In what seemed to a pretty intense combative interaction, during Attorney General Jeff Sessions’ testimony before the Senate Intelligence Committee, Democratic Senator Ron Wyden asked him why he had recommended the dismissal of James Comey. Sessions was also accused by the senator of “stonewalling” the bureau’s investigation into Russian collusion.
“I believe the American people have had it with stonewalling,” Wyden began. “The American people don’t want to hear that answers relevant questions are privileged and off limits. Or that they can’t be provided in public, or that it would be ‘inappropriate’ for witnesses to tell us what they know.”
“We are talking about an attack on our democratic institutions,” he continued, “and stonewalling of any kind is unacceptable. And General Sessions has acknowledged that there is no legal basis for this stonewalling.”
“So now to questions,” Wyden said, “last Thursday I asked former Director Comey about the FBI’s interactions with you, General Sessions, prior to stepping aside from the Russian investigation. Mister Comey said that your continued engagement with the Russian investigation was ‘problematic.’ And he, Mr. Comey, could not discuss it in public.”
“Mr. Comey also said that FBI personally had been calling for you to step aside from the investigation at least two weeks before you finally did so,” he added. “Now in your prepared statement you stated you received only ‘limited information necessary to inform your recusal decision.’ but given Director Comey’s statement, we need to know what that was.”
“Where you aware of any concerns at the FBI or elsewhere in government about your contacts with the Russians,” Wyden asked, “or any other matters relevant to whether you should step aside from the Russian investigation?”
“Senator Wyden,” Sessions answered forcefully, “I am not stonewalling.”
“I am following the historic policies of the Department of Justice,” he explained. “You don’t walk into any hearing or committee meeting and reveal confidential communications with the president of the United States, who’s entitled to receive confidential communications in your best judgement about a host of issues. And after being accusing of stonewalling for not answering, so I would push back on that.”
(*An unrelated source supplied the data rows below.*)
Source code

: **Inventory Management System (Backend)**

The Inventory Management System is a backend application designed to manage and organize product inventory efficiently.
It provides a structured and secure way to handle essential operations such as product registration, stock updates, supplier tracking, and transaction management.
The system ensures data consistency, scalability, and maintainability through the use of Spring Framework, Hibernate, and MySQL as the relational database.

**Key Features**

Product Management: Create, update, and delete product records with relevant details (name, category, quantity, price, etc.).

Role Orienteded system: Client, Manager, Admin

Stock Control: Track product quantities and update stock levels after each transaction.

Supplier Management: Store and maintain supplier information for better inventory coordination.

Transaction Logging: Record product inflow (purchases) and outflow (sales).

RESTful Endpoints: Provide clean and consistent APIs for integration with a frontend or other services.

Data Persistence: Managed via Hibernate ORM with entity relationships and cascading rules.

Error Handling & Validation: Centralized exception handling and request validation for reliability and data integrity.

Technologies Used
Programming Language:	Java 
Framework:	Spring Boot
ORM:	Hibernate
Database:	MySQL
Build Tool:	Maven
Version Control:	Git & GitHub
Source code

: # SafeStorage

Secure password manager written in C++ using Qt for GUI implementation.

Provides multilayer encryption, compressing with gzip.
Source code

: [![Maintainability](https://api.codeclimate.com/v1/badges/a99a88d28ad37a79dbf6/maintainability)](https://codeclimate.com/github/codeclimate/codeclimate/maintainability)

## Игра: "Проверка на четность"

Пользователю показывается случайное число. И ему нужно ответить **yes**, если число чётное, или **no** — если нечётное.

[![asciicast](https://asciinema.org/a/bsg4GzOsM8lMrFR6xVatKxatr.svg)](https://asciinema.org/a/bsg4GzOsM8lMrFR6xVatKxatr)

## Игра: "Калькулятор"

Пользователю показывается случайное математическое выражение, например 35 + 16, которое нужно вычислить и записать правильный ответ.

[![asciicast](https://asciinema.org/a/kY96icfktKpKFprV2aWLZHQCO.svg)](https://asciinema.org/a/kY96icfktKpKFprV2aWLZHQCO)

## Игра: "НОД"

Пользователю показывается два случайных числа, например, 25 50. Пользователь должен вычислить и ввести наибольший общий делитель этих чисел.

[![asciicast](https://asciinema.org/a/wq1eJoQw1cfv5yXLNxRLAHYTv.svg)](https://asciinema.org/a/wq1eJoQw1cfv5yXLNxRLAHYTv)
“Secondly, Mr. Comey, perhaps he didn’t know,” Sessions continued, “but I basically recused myself the day, the first day I got into office, because I never accessed files, I never learned the names of investigators, I never met with them, I never asked for any documentation, the documentation of what little I received was mostly already available in the media and was presented by the senior ethics public responsibility, professional responsibility attorney in the department.”
“General Sessions,” Wyden said after some disagreement, “respectfully, you’re not answering the question.”
“Well what is the question?” Sessions demanded.
“The question is, Mr. Comey said that there were matters with respect to the recusal that were problematic and he couldn’t talk about them. What are they?”
“I, why don’t you tell me? They are none, Senator Wyden!” Sessions angrily responded. “There are none! I can tell you that for absolute certainty.”
“You, this is a secret innuendo being leaked out there about me,” Sessions accused. “And I don’t appreciate it. And I tried to give my best and truthful answers to any committee I’ve appeared before, and it’s really a, people are suggesting through innuendo that I have been not honest about matters and I’ve tried to be honest.”
“I want to ask you point blank,” Wyden continued, “why did you sign the letter recommending the firing of Director Comey when it violated your recusal?”
“It did not violate my recusal,” Sessions responded loudly. “It did not violate my recusal. That would be the answer to that, and the letter that I signed represented my views that had been formulated for some time.”
“That answer in my view doesn’t pass the smell test,” Wyden challenged him. “The president tweeted repeatedly about his anger about investigations into his associates and Russia. The day before you wrote your letter he tweeted, ‘the collusion story was a total hoax,’ and asked, ‘when will this tax-payer funded charade end?” I don’t think your answer passes the smell test.”
In response, Sessions made it clear that the letter he wrote only represented his views regarding the situation in question. In a testimony earlier, Sessions stated that he would not be answering certain questions to protect the possibility that President Trump may use his executive privilege in the future.